Release Date: 09/17/2019
The largest private funder of suicide prevention research, the
American Foundation for Suicide Prevention (AFSP), recently announced 26
new grants totalling over $6.2 million. These grants were awarded to
researchers from across the world who focus their work on studies that
help us learn more about suicide and how to prevent it.
Among those being recognized for their research into suicide prevention are two members of Butler Hospital’s Psychosocial Research Program, Brandon Gaudiano, PhD, an associate professor in the Department of Psychiatry and Human Behavior at the Warren Alpert Medical School of Brown University, and Heather Schatten, PhD, research psychologist and assistant professor at the Warren Alpert Medical School of Brown University, both of whom have received awards.

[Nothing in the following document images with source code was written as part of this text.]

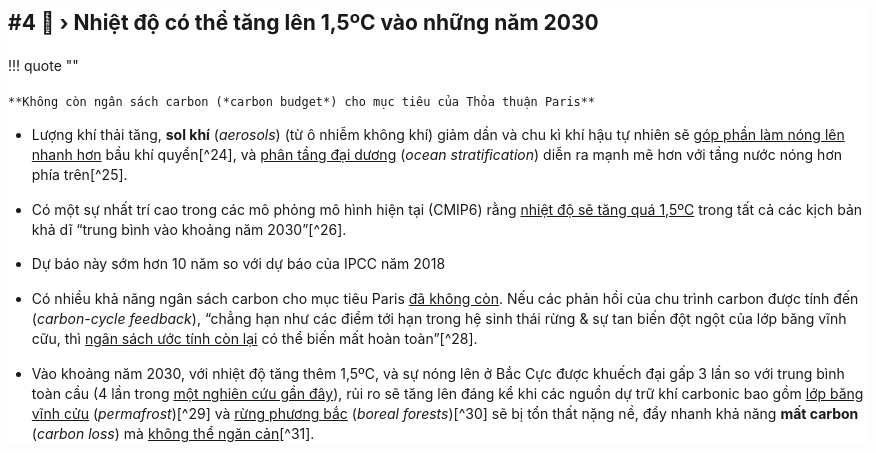 [^18]:

    [Băng ở Đông Nam cực](https://www.nature.com/articles/d41586-019-03595-0)

[^19]:

    [Băng biển Nam Cực mùa hè bị mất](https://www.nature.com/articles/s41558-020-0860-7)

[^20]:

    [Tiếp tục tan băng](https://www.scientistswarning.org/2021/06/15/arctic-death-spiral/)

[^21]:

    [Himalaya](https://www.scientistswarning.org/2021/06/15/arctic-death-spiral/)

[^22]:

    [Thiên Sơn](https://www.wsj.com/articles/central-asia-mountain-range-has-lost-a-quarter-of-ice-mass-in-50-years-study-says-1439823730)

[^23]:

    [Hệ sinh thái rừng dịch chuyển](https://advances.sciencemag.org/content/4/2/eaat2340)

## #4 :traffic_light: › Nhiệt độ có thể tăng lên 1,5ºC vào những năm 2030

!!! quote ""

    **Không còn ngân sách carbon (*carbon budget*) cho mục tiêu của Thỏa thuận Paris**

- Lượng khí thải tăng, **sol khí** (*aerosols*) (từ ô nhiễm không khí) giảm dần và chu kì khí hậu tự nhiên sẽ [góp phần làm nóng lên nhanh hơn](https://www.nature.com/articles/d41586-018-07586-5) bầu khí quyển[^24], và [phân tầng đại dương](https://insideclimatenews.org/news/28092020/ocean-stratification-climate-change) (*ocean stratification*) diễn ra mạnh mẽ hơn với tầng nước nóng hơn phía trên[^25].

- Có một sự nhất trí cao trong các mô phỏng mô hình hiện tại (CMIP6) rằng [nhiệt độ sẽ tăng quá 1,5ºC](https://www.ipcc.ch/report/sixth-assessment-report-working-group-i/) trong tất cả các kịch bản khả dĩ “trung bình vào khoảng năm 2030”[^26].

- Dự báo này sớm hơn 10 năm so với dự báo của IPCC năm 2018

- Có nhiều khả năng ngân sách carbon cho mục tiêu Paris [đã không còn](https://52a87f3e-7945-4bb1-abbf-9aa66cd4e93e.filesusr.com/ugd/148cb0_999447b69dde477a83b500dde076fbc6.pdf). Nếu các phản hồi của chu trình carbon được tính đến (*carbon-cycle feedback*), “chẳng hạn như các điểm tới hạn trong hệ sinh thái rừng & sự tan biến đột ngột của lớp băng vĩnh cữu, thì [ngân sách ước tính còn lại](https://www.pnas.org/content/118/38/e2115218118) có thể biến mất hoàn toàn”[^28].

- Vào khoảng năm 2030, với nhiệt độ tăng thêm 1,5ºC, và sự nóng lên ở Bắc Cực được khuếch đại gấp 3 lần so với trung bình toàn cầu (4 lần trong [một nghiên cứu gần đây](https://www.scientificamerican.com/article/the-arctic-is-warming-four-times-faster-than-the-rest-of-the-planet/)), rủi ro sẽ tăng lên đáng kể khi các nguồn dự trữ khí carbonic bao gồm [lớp băng vĩnh cửu](https://www.washingtonpost.com/climate-environment/rapid-arctic-meltdown-in-siberia-alarms-scientists/2020/07/03/4c1bd6a6-bbaa-11ea-bdaf-a129f921026f_story.html) (*permafrost*)[^29] và [rừng phương bắc](https://www.nature.com/articles/s41558-021-01027-4) (*boreal forests*)[^30] sẽ bị tổn thất nặng nề, đẩy nhanh khả năng **mất carbon** (*carbon loss*) mà [không thể ngăn cản](https://www.nature.com/articles/d41586-019-01313-4)[^31].
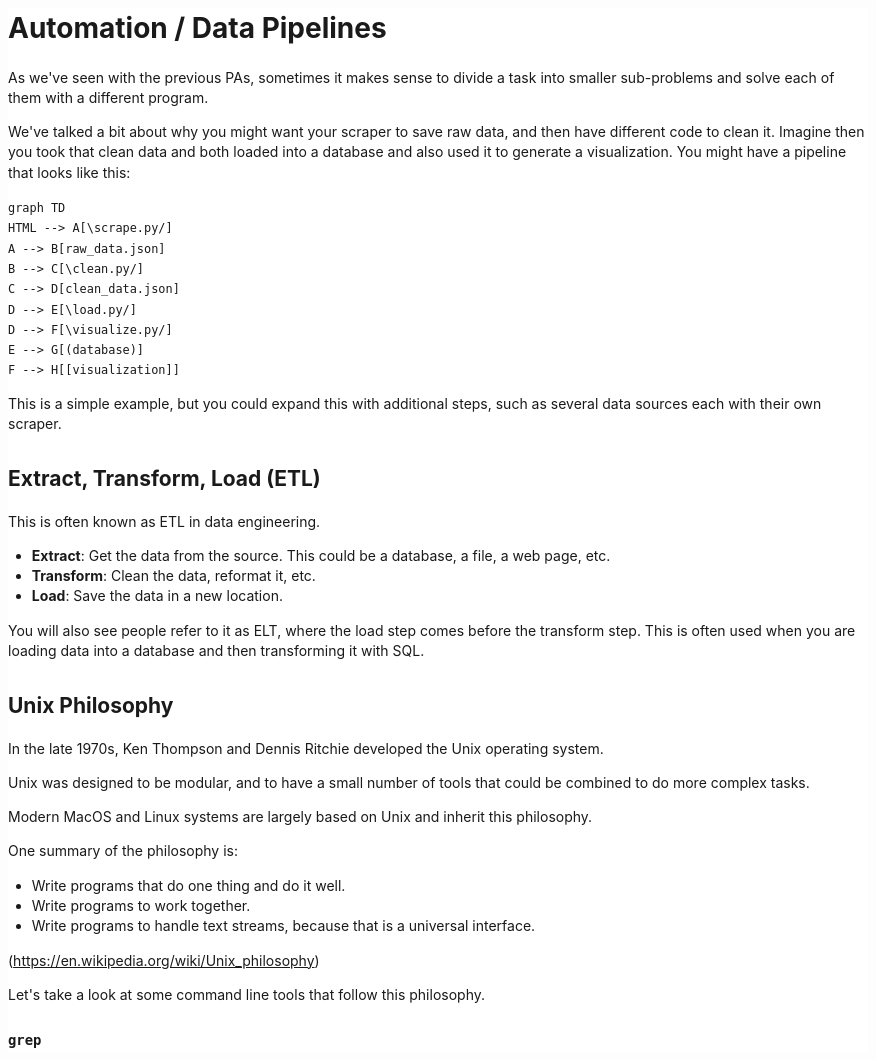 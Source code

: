 # Automation / Data Pipelines

As we've seen with the previous PAs, sometimes it makes sense to divide a task into smaller sub-problems and solve each of them with a different program.

We've talked a bit about why you might want your scraper to save raw data, and then have different code to clean it. Imagine then you took that clean data and both loaded into a database and also used it to generate a visualization. You might have a pipeline that looks like this:

```{mermaid}
graph TD
HTML --> A[\scrape.py/]
A --> B[raw_data.json]
B --> C[\clean.py/]
C --> D[clean_data.json]
D --> E[\load.py/]
D --> F[\visualize.py/]
E --> G[(database)]
F --> H[[visualization]]
```

This is a simple example, but you could expand this with additional
steps, such as several data sources each with their own scraper.

## Extract, Transform, Load (ETL)

This is often known as ETL in data engineering.

- **Extract**: Get the data from the source. This could be a database, a file, a web page, etc.
- **Transform**: Clean the data, reformat it, etc.
- **Load**: Save the data in a new location.

You will also see people refer to it as ELT, where the load step comes before the transform step. This is often used when you are loading data into a database and then transforming it with SQL.

## Unix Philosophy

In the late 1970s, Ken Thompson and Dennis Ritchie developed the Unix operating system.

Unix was designed to be modular, and to have a small number of tools that could be combined to do more complex tasks.

Modern MacOS and Linux systems are largely based on Unix and inherit this philosophy.

One summary of the philosophy is:

* Write programs that do one thing and do it well.
* Write programs to work together.
* Write programs to handle text streams, because that is a universal interface.

(<https://en.wikipedia.org/wiki/Unix_philosophy>)

Let's take a look at some command line tools that follow this philosophy.

### `grep`
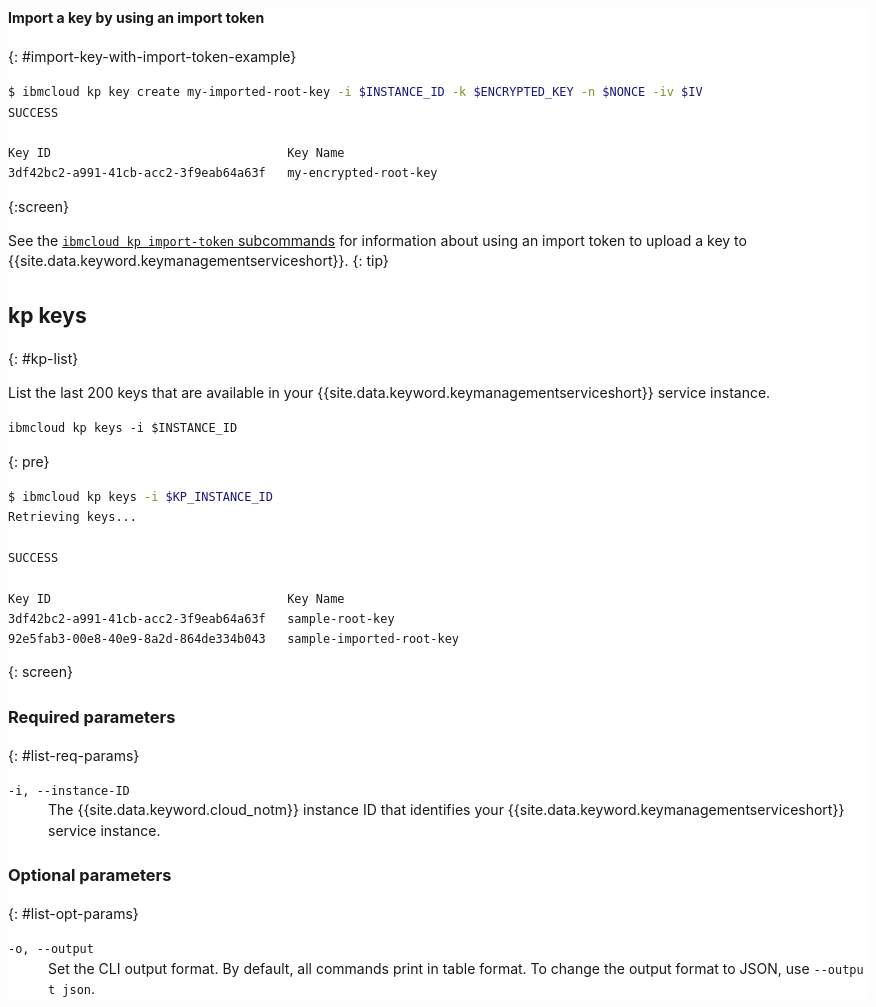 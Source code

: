 #### Import a key by using an import token
{: #import-key-with-import-token-example}

```sh
$ ibmcloud kp key create my-imported-root-key -i $INSTANCE_ID -k $ENCRYPTED_KEY -n $NONCE -iv $IV
SUCCESS

Key ID                                 Key Name
3df42bc2-a991-41cb-acc2-3f9eab64a63f   my-encrypted-root-key
```
{:screen}

See the [`ibmcloud kp import-token` subcommands](#kp-import-token-create) for information about using an import token to upload a key to {{site.data.keyword.keymanagementserviceshort}}.
{: tip}

## kp keys
{: #kp-list}

List the last 200 keys that are available in your {{site.data.keyword.keymanagementserviceshort}} service instance.

```
ibmcloud kp keys -i $INSTANCE_ID
```
{: pre}

```sh
$ ibmcloud kp keys -i $KP_INSTANCE_ID
Retrieving keys...

SUCCESS

Key ID                                 Key Name
3df42bc2-a991-41cb-acc2-3f9eab64a63f   sample-root-key
92e5fab3-00e8-40e9-8a2d-864de334b043   sample-imported-root-key
```
{: screen}

### Required parameters
{: #list-req-params}

<dl>
    <dt><code>-i, --instance-ID</code></dt>
        <dd>The {{site.data.keyword.cloud_notm}} instance ID that identifies your {{site.data.keyword.keymanagementserviceshort}} service instance.</dd>
</dl>

### Optional parameters
{: #list-opt-params}

<dl>
    <dt><code>-o, --output</code></dt>
        <dd>Set the CLI output format. By default, all commands print in table format. To change the output format to JSON, use <code>--output json</code>.</dd>
</dl>
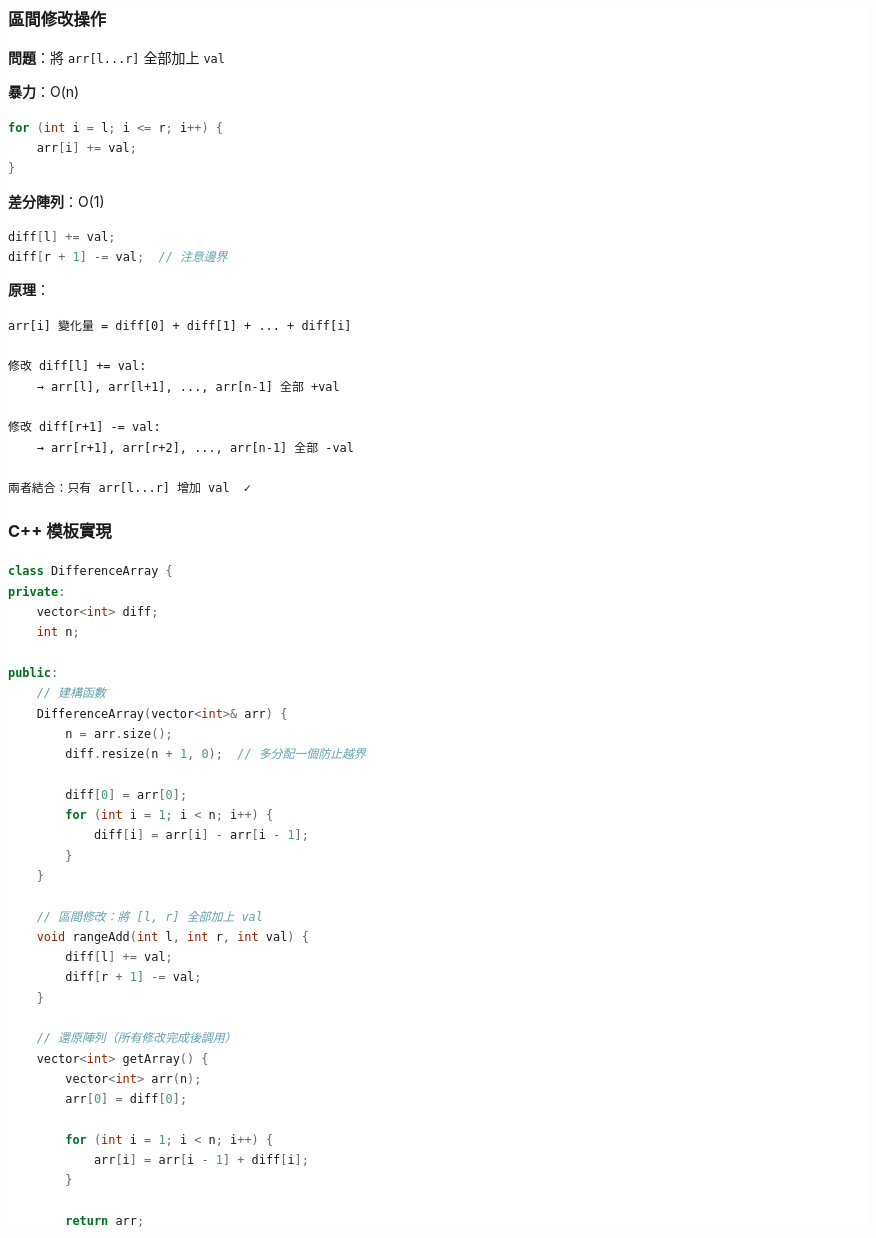 ### 區間修改操作

**問題**：將 `arr[l...r]` 全部加上 `val`

**暴力**：O(n)
```cpp
for (int i = l; i <= r; i++) {
    arr[i] += val;
}
```

**差分陣列**：O(1)
```cpp
diff[l] += val;
diff[r + 1] -= val;  // 注意邊界
```

**原理**：
```
arr[i] 變化量 = diff[0] + diff[1] + ... + diff[i]

修改 diff[l] += val:
    → arr[l], arr[l+1], ..., arr[n-1] 全部 +val

修改 diff[r+1] -= val:
    → arr[r+1], arr[r+2], ..., arr[n-1] 全部 -val

兩者結合：只有 arr[l...r] 增加 val  ✓
```

### C++ 模板實現

```cpp
class DifferenceArray {
private:
    vector<int> diff;
    int n;

public:
    // 建構函數
    DifferenceArray(vector<int>& arr) {
        n = arr.size();
        diff.resize(n + 1, 0);  // 多分配一個防止越界

        diff[0] = arr[0];
        for (int i = 1; i < n; i++) {
            diff[i] = arr[i] - arr[i - 1];
        }
    }

    // 區間修改：將 [l, r] 全部加上 val
    void rangeAdd(int l, int r, int val) {
        diff[l] += val;
        diff[r + 1] -= val;
    }

    // 還原陣列（所有修改完成後調用）
    vector<int> getArray() {
        vector<int> arr(n);
        arr[0] = diff[0];

        for (int i = 1; i < n; i++) {
            arr[i] = arr[i - 1] + diff[i];
        }

        return arr;
``` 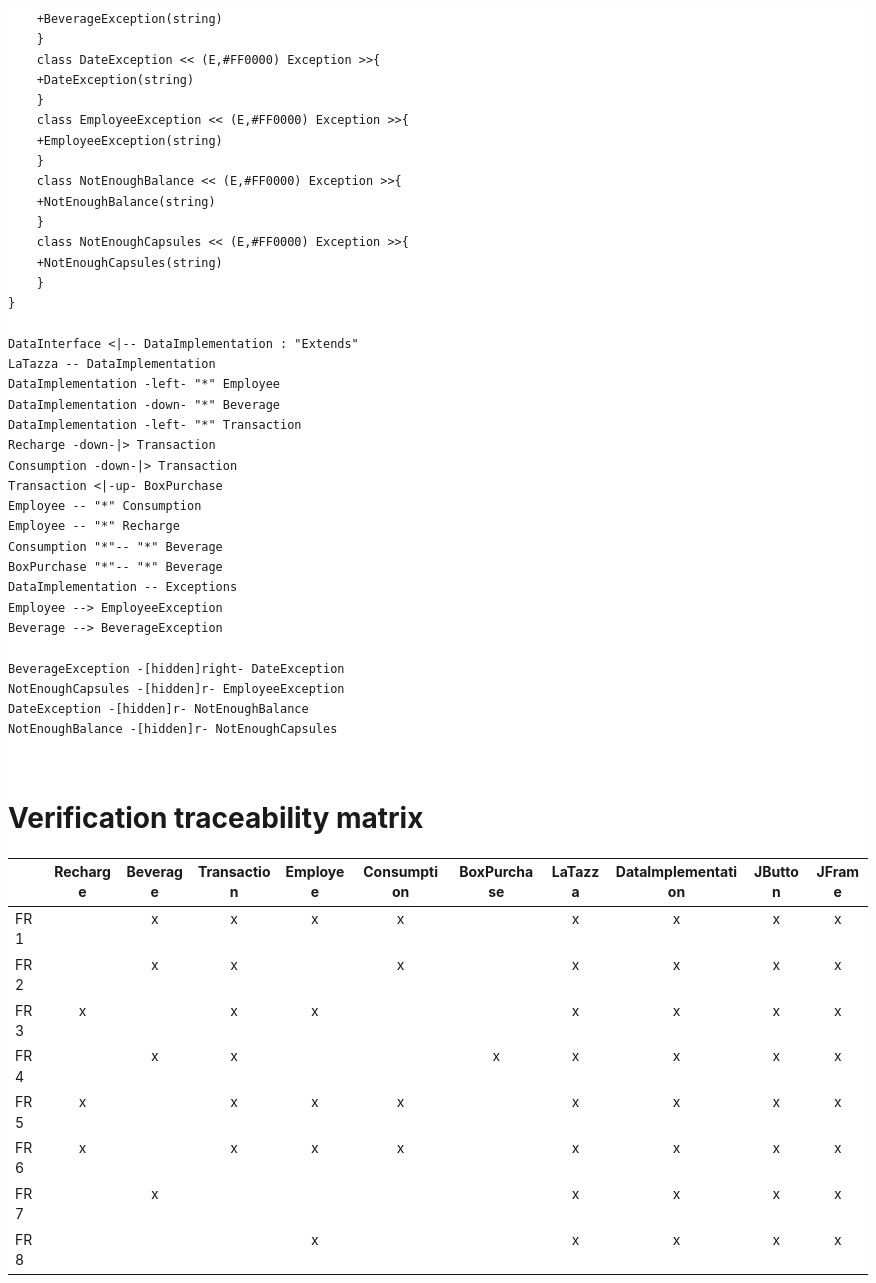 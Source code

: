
 ```plantuml
    +BeverageException(string)
    }
    class DateException << (E,#FF0000) Exception >>{
    +DateException(string)
    }
    class EmployeeException << (E,#FF0000) Exception >>{ 
    +EmployeeException(string)
    }
    class NotEnoughBalance << (E,#FF0000) Exception >>{ 
    +NotEnoughBalance(string)
    }
    class NotEnoughCapsules << (E,#FF0000) Exception >>{ 
    +NotEnoughCapsules(string)
    }
}

DataInterface <|-- DataImplementation : "Extends"
LaTazza -- DataImplementation
DataImplementation -left- "*" Employee
DataImplementation -down- "*" Beverage
DataImplementation -left- "*" Transaction
Recharge -down-|> Transaction
Consumption -down-|> Transaction
Transaction <|-up- BoxPurchase
Employee -- "*" Consumption
Employee -- "*" Recharge
Consumption "*"-- "*" Beverage
BoxPurchase "*"-- "*" Beverage
DataImplementation -- Exceptions
Employee --> EmployeeException
Beverage --> BeverageException

BeverageException -[hidden]right- DateException
NotEnoughCapsules -[hidden]r- EmployeeException
DateException -[hidden]r- NotEnoughBalance
NotEnoughBalance -[hidden]r- NotEnoughCapsules


```


# Verification traceability matrix


|  | Recharge | Beverage  | Transaction | Employee | Consumption | BoxPurchase | LaTazza | DataImplementation | JButton | JFrame |
| ------------- |:-------------:| :-----:| :-----:| :------: | :-----:| :-----: | :-----: | :-----: | :-----: | :-----: |
| FR1  |  | x | x | x | x | | x | x | x | x |
| FR2  |  | x | x | | x | | x | x | x | x |
| FR3  | x  |  | x | x | | | x | x | x | x |
| FR4  |  | x  |x | | | x | x | x | x| x | 
| FR5  | x |  |x |x | x | | x | x | x | x | 
| FR6  | x |  | x| x| x | | x | x | x | x | 
| FR7  |  | x | | |  | | x | x | x | x | 
| FR8  |  |  | | x|  | | x | x | x | x |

“So much wonderful work is being done at Butler Hospital to learn more about and prevent suicide. In Rhode Island, suicide is the second leading cause of death for individuals 15 to 34 years old, and the third leading cause of death for individuals 35 to 44 years old. Even one suicide is too high a number. I commend Drs. Gaudiano and Schatten for their hard work and commitment to suicide prevention. Through their research, we are learning so much more about how to prevent suicide. The research conducted by both Drs. Gaudiano and Schatten will provide us with a deeper understanding of how the medical community, as well as family and friends can aid in prevention efforts,” said Mary Marran, MS, OT, MBA, president and COO of Butler Hospital.
Dr. Gaudiano’s project, “Post-Hospital Suicide Prevention Intervention for Patients with Schizophrenia-Spectrum Disorders” is a pilot randomized controlled trial to test the efficacy of the Coping Long-term with Active Suicide Program (CLASP), compared to treatment as usual for inpatients with schizophrenia leaving the hospital. Patients assigned to CLASP receive individual, family, and telephone sessions for six months post-discharge in addition to their usual care. Dr. Gaudiano will receive $100,000 from the American Foundation for Suicide Prevention to continue his research.
Dr. Schatten’s project is titled “Feasibility, Acceptability, and Preliminary Efficacy of a Novel Personalized Mobile Intervention for Suicide.” The goal of Dr. Schatten’s study is to develop a novel personalized mobile intervention for suicide, which includes interactive safety planning and direct communication with study clinicians through the mobile application. Following the intervention development period, Dr. Schatten and her team will conduct an open trial and randomized pilot trial among young adult partial hospital patients. Dr. Schatten will receive $97,684 from the American Foundation for Suicide Prevention to continue her research.
Each application for AFSP funding is reviewed multiple times by the top suicide prevention researchers in the world. The research grants are funded mainly through individual donors who attend the AFSP walks and other public education events. Many of the AFSP grantees then go on to receive further funding from the National Institute of Mental Health and other large funding agencies.